To make up for the lost business due to Covid-19 situation, shopkeepers here have started accepting orders on call and even enabling home delivery of products through courier. But, above and beyond all this, these shopkeepers have taken the help of online channel to boost their sales. “I’ve made my Facebook page. And what I do is record and upload videos showing how to assemble strings of lights that reach people via home delivery,” says Manpreet Singh, owner of Kuku Light House, adding, “There is awareness among people, not just about precautions related to Covid-19, but also about the need to support and buy Indian items. So, we create our own patterns, designs and even provide customised lights to those who are keen. This time as we start home delivery of lights, of course for orders that have a minimum of 10 items, we are also exporting our products outside India, and the response has been good.”

Singh explains how “all parts are delivered separately” and thus there is a need to learn how to assemble them. “Rather than plain textures, Madhubani, Marwari, and flower pattern lights are more in demand this year because of their appealing look. Some customers are also asking for metal and wooden lights. We try to revive old art by recreating wall hanging lights. And since we show how to do put all the bulbs and wires yourself, one of the MNC’s in Jaipur got impressed and placed an order of 700 wooden lights, with their company name carved on it!”

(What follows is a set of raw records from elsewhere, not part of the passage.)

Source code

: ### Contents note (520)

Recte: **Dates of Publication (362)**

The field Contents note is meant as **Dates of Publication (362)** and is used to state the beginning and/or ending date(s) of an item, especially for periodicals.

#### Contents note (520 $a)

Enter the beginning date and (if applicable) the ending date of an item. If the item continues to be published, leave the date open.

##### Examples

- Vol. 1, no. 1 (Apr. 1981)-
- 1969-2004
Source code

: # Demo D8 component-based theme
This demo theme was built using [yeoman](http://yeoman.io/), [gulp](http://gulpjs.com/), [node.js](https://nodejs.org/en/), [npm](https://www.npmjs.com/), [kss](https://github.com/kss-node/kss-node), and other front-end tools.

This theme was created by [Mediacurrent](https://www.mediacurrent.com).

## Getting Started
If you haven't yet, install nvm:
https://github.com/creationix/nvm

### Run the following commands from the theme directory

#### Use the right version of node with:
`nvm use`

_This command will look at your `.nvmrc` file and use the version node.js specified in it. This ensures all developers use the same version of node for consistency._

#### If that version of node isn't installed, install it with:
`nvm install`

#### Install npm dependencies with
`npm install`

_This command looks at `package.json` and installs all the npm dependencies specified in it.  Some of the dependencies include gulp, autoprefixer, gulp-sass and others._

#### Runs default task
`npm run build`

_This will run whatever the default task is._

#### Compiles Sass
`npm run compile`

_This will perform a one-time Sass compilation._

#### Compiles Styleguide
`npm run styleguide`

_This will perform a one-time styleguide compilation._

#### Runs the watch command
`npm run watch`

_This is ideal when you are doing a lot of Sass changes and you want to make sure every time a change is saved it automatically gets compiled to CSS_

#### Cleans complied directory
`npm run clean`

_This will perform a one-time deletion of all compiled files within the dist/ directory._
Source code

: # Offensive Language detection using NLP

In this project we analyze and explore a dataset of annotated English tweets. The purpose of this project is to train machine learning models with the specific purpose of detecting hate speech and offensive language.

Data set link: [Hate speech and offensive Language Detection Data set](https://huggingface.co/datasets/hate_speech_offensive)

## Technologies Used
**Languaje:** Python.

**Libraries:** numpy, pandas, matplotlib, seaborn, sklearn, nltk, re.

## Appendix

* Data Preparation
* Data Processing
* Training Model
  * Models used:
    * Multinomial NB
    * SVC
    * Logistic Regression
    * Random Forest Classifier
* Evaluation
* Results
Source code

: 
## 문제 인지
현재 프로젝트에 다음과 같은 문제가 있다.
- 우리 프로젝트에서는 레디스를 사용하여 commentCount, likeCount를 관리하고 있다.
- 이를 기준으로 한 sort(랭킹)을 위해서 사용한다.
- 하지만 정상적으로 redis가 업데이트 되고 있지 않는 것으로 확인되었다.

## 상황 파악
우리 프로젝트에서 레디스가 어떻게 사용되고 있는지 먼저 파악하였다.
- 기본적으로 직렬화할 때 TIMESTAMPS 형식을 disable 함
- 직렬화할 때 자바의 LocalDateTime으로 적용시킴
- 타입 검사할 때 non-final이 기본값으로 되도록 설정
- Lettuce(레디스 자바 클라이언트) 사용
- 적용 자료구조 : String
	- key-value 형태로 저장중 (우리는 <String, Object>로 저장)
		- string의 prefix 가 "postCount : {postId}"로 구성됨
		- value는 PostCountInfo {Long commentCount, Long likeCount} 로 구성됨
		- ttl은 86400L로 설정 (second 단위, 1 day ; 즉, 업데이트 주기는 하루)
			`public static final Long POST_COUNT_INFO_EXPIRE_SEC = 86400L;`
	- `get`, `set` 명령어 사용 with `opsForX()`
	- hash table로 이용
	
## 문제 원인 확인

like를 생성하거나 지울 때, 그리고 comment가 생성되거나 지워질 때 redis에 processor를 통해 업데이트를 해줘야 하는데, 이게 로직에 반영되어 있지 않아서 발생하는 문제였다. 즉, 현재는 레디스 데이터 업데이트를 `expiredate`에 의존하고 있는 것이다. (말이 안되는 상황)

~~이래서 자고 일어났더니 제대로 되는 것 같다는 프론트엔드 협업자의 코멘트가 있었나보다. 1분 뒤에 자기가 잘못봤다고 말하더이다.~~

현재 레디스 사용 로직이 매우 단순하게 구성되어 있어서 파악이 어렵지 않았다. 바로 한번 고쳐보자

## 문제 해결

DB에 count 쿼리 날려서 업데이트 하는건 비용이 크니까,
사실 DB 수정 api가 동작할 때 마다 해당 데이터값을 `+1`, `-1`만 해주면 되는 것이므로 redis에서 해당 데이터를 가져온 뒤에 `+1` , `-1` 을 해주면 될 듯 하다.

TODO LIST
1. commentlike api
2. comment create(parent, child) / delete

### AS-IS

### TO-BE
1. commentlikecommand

“Most of the bandarwals we have got from Ahmedabad. Despite stocking up on new designs and a huge variety, there are hardly any takers in the market this year.” – Prahlad Yadav, a shopkeeper in Sadar Bazaar

While some have adapted to online ways of the trade, a few others are planning to follow suit, seeing the success in the medium. Prahlad Yadav, another shopkeeper in Sadar, who sells bandarwals and torans alongwith lights, says, “Most of our products are made in India. Most of the bandarwal we’ve, we got it from Ahmedabad. Despite stocking up on new designs and a huge variety, there are hardly any takers in the market this year. Due to strict Covid-19 precautions, customers are not turning up for the fear of being in a crowded place. Even the street hawkers are not allowed to set-up their stalls. So, I have now started talking to a few dealers who sell products online, and they have expressed that they are keep to collaborate with me, and help me sell my products via internet.”

It’s also this reason why more online sellers can be spotted shopping in Sadar of late. “I’m not a direct seller. I pick up all the festive decor from Old Delhi, and then sell it to a second party that sells these products under a brand name on a website,” says Priya Khoundal from Himachal Pradesh, who was visiting Sadar recently, and add, “I am not surprised to know that there is more online sale this year. This gives another reason to shopkeepers to think about the better prospects they have, if they partner with us. At least they will make a fair deal and not go down in losses this Diwali!”